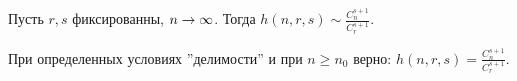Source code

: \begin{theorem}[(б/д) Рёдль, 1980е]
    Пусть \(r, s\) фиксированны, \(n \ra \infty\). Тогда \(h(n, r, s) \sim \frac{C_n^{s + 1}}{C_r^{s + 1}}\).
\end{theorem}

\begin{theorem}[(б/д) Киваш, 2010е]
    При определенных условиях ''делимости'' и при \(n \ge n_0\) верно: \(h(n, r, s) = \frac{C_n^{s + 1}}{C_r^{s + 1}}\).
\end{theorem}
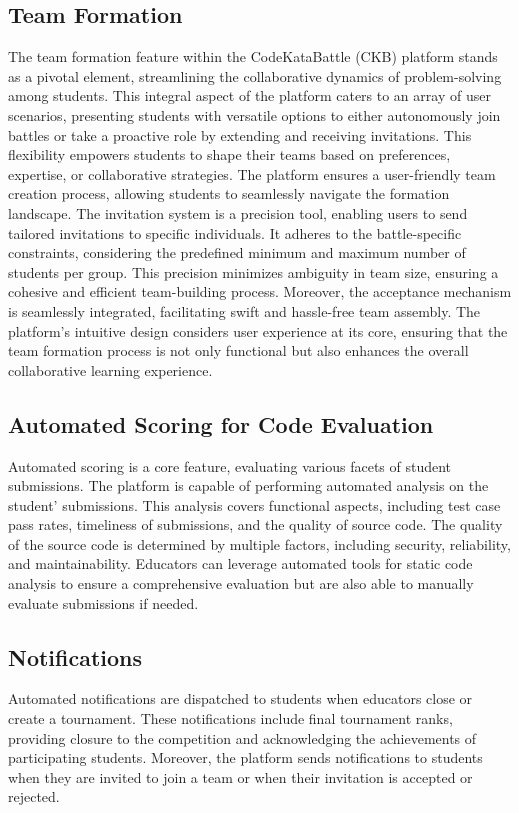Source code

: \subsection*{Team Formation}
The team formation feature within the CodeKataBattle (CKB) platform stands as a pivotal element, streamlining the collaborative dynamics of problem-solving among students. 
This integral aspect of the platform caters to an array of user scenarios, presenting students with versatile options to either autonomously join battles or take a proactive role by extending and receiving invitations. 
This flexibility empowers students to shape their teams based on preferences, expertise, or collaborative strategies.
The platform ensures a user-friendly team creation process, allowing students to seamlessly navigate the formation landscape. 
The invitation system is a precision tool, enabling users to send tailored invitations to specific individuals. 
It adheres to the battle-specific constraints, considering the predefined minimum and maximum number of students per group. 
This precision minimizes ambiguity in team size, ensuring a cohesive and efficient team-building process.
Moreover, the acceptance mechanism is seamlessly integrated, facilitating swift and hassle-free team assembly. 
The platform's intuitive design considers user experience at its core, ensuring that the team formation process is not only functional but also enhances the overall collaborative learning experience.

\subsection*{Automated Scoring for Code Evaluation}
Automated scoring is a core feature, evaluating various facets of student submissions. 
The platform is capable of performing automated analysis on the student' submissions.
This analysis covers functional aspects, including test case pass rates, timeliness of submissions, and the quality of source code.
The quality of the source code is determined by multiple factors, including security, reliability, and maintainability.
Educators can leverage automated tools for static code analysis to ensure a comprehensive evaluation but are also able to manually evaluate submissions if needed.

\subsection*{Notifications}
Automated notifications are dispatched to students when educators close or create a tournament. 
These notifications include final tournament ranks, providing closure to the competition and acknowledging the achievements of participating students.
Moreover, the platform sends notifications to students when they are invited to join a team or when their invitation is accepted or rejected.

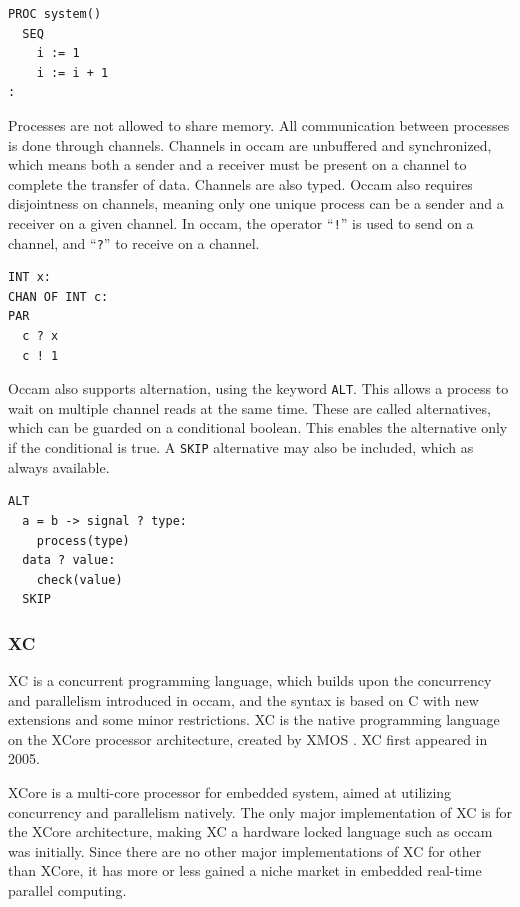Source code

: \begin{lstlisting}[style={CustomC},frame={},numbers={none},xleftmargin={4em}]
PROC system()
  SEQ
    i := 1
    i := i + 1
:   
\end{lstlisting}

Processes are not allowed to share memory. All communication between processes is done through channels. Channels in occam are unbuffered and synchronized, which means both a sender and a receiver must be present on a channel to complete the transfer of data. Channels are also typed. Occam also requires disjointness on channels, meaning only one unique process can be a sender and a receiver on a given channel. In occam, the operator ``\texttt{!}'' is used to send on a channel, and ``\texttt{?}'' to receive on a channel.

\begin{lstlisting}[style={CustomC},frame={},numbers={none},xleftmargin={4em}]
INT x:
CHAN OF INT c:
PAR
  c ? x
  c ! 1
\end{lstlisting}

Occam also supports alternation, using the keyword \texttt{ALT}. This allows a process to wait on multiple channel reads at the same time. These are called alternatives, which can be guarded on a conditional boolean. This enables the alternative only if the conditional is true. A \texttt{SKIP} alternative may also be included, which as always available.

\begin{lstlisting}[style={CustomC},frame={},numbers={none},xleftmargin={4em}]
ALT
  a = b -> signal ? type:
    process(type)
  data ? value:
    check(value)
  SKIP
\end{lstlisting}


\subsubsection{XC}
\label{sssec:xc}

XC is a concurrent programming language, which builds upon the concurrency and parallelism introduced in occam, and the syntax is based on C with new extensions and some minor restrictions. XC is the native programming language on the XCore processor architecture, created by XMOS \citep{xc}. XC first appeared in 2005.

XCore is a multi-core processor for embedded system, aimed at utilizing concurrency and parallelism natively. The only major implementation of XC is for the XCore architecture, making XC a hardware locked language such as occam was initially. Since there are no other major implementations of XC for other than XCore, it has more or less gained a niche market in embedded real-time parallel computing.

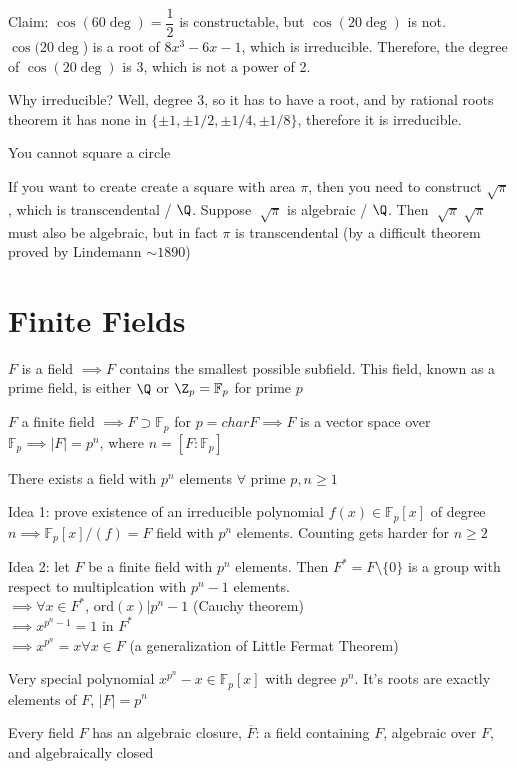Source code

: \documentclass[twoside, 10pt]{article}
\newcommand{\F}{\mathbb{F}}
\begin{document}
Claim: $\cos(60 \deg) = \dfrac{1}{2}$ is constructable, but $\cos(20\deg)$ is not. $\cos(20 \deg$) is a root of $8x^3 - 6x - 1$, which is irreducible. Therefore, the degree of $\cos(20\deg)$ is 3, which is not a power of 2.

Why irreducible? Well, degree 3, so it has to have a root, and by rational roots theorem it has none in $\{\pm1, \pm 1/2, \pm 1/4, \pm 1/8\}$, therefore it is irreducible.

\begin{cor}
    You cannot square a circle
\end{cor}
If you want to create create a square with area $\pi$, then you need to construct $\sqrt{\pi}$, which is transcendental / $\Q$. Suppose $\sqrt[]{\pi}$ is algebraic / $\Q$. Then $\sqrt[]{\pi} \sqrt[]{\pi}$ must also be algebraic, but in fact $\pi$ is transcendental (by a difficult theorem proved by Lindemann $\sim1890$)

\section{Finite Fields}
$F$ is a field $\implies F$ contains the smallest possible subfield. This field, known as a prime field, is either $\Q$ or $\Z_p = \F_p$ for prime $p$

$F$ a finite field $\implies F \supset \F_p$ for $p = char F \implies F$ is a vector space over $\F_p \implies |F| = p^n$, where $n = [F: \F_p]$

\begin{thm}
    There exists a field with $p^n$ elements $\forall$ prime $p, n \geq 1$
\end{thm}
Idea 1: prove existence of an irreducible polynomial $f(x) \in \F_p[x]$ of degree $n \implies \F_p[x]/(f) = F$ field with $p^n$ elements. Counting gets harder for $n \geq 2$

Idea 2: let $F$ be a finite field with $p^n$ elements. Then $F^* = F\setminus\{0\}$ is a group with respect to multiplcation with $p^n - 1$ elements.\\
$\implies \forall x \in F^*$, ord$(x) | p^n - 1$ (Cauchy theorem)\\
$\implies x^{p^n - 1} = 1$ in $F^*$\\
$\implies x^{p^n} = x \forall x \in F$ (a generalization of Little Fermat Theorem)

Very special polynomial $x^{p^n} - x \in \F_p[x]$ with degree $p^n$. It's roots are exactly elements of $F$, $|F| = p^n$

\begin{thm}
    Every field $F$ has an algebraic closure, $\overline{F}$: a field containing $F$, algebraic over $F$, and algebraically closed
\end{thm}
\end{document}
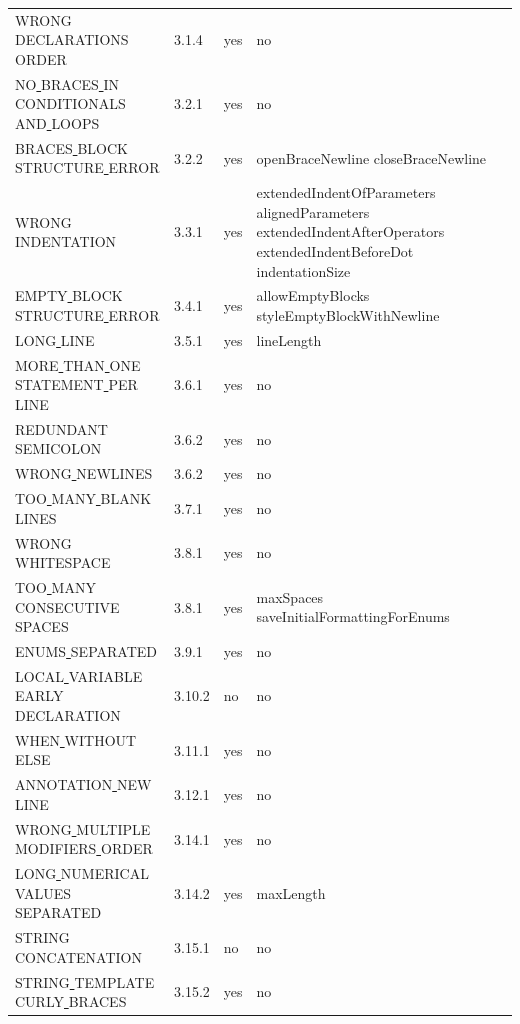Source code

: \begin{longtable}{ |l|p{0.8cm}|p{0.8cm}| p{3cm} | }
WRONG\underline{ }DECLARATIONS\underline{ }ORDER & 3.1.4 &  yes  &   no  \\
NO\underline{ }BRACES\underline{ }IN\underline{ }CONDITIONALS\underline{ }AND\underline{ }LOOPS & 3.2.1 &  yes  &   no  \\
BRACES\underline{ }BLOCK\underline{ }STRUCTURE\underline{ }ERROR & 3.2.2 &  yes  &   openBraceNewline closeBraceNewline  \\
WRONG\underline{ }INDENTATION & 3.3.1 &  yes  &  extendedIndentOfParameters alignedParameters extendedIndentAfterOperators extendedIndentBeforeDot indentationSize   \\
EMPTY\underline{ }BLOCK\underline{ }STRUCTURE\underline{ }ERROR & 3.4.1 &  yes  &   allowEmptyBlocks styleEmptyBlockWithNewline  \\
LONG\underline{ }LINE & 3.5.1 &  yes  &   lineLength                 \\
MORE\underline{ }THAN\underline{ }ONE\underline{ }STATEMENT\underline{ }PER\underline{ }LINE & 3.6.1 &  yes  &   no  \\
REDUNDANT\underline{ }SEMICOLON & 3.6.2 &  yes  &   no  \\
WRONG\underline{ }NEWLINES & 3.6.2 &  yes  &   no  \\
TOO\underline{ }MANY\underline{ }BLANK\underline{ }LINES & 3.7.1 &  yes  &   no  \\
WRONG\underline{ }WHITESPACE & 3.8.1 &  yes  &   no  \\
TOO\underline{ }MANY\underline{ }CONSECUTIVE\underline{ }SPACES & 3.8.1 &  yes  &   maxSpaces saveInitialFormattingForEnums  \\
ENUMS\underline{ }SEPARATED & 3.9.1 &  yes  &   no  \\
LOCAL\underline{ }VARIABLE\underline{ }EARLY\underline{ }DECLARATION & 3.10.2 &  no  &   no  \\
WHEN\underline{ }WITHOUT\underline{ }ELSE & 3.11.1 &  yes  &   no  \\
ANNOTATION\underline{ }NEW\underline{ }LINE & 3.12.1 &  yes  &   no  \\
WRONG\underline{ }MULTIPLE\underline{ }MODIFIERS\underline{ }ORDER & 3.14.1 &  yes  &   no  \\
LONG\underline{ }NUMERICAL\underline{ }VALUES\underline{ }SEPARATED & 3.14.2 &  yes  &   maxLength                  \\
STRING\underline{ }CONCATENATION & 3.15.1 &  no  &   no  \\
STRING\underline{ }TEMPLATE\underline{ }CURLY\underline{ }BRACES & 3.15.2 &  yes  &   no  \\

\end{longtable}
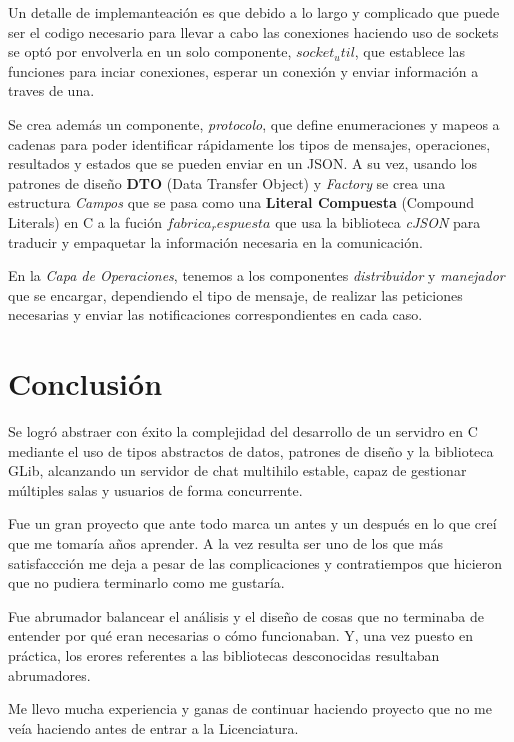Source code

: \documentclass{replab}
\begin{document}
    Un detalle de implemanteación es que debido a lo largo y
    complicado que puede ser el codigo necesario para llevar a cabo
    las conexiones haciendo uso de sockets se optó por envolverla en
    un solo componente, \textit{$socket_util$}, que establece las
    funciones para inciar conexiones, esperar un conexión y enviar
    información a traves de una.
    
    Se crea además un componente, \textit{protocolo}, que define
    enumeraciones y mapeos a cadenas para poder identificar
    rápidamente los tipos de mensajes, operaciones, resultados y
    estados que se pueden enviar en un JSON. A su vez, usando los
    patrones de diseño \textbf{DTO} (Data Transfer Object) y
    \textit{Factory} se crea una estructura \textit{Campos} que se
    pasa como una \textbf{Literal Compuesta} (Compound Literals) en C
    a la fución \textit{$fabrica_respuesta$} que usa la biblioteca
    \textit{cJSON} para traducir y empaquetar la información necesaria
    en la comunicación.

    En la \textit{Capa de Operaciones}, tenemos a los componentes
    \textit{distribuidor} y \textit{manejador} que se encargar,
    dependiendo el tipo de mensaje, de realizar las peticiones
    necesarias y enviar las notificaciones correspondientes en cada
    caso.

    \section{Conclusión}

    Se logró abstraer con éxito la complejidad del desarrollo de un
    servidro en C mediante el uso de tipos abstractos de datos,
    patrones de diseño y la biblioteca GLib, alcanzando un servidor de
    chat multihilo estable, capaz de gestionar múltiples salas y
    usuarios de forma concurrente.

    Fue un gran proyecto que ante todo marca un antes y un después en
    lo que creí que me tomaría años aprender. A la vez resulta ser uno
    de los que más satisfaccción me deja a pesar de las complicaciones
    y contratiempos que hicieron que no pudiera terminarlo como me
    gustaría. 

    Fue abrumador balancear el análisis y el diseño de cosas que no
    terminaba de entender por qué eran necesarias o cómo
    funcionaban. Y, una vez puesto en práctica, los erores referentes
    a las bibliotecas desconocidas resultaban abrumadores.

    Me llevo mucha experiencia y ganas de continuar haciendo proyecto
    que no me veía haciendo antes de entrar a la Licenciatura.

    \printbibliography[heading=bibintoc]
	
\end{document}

☆ ☆ ☆ ☆ ☆ ☆ ☆

__Problem details__. Output only the lines running from the top of the data above to the line with "The invitation system", inclusive, word for word and without pictures.

__Reply__.
Source code

: \begin{theorem}[(б/д) Рёдль, 1980е]
    Пусть \(r, s\) фиксированны, \(n \ra \infty\). Тогда \(h(n, r, s) \sim \frac{C_n^{s + 1}}{C_r^{s + 1}}\).
\end{theorem}

\begin{theorem}[(б/д) Киваш, 2010е]
    При определенных условиях ''делимости'' и при \(n \ge n_0\) верно: \(h(n, r, s) = \frac{C_n^{s + 1}}{C_r^{s + 1}}\).
\end{theorem}
Source code

: \subsection*{Team Formation}
The team formation feature within the CodeKataBattle (CKB) platform stands as a pivotal element, streamlining the collaborative dynamics of problem-solving among students. 
This integral aspect of the platform caters to an array of user scenarios, presenting students with versatile options to either autonomously join battles or take a proactive role by extending and receiving invitations. 
This flexibility empowers students to shape their teams based on preferences, expertise, or collaborative strategies.
The platform ensures a user-friendly team creation process, allowing students to seamlessly navigate the formation landscape. 
The invitation system is a precision tool, enabling users to send tailored invitations to specific individuals. 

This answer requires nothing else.